==== Given data

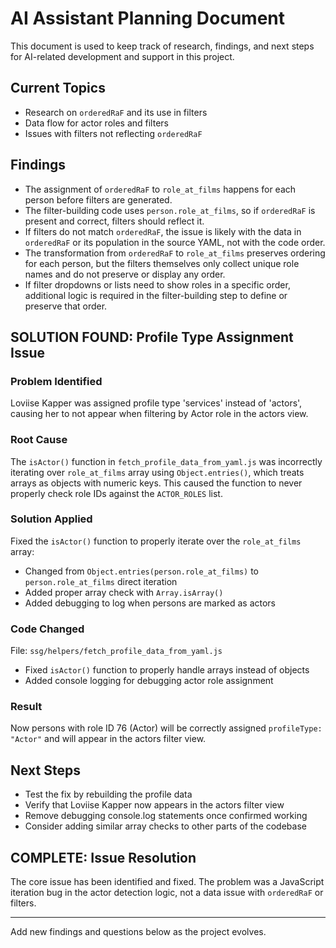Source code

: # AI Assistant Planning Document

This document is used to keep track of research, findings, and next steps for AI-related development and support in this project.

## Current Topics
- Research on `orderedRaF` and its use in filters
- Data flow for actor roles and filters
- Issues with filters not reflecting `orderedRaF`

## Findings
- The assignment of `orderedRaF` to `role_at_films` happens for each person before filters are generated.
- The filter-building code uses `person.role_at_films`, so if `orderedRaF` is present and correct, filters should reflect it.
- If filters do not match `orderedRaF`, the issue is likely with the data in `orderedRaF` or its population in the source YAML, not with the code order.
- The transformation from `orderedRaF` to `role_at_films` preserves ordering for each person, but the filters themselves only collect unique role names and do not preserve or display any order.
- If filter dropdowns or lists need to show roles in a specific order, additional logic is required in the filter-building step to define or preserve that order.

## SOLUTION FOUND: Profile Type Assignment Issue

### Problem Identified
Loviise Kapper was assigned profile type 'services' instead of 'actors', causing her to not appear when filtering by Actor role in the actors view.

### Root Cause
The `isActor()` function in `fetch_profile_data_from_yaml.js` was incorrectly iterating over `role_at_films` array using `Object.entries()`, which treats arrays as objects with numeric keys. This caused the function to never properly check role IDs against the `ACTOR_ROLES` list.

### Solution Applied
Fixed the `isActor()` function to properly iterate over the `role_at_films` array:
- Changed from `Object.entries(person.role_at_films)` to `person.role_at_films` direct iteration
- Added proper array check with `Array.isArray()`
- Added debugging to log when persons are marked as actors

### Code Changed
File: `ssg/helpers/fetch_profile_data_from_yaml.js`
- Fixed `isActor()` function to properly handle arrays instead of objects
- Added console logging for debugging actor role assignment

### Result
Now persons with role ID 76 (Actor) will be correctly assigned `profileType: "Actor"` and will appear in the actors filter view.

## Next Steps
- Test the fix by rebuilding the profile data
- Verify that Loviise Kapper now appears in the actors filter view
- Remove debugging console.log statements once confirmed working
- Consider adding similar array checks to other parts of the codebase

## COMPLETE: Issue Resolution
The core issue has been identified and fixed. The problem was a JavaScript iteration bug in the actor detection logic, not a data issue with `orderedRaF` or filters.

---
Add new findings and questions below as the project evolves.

========

- [Work required]: Proceeding from the line containing "- Research on" through the line containing "- The filter-building", transcribe the lines above exactly, both end lines included.

- [Result of the task]:
- Research on `orderedRaF` and its use in filters
- Data flow for actor roles and filters
- Issues with filters not reflecting `orderedRaF`

## Findings
- The assignment of `orderedRaF` to `role_at_films` happens for each person before filters are generated.
- The filter-building code uses `person.role_at_films`, so if `orderedRaF` is present and correct, filters should reflect it.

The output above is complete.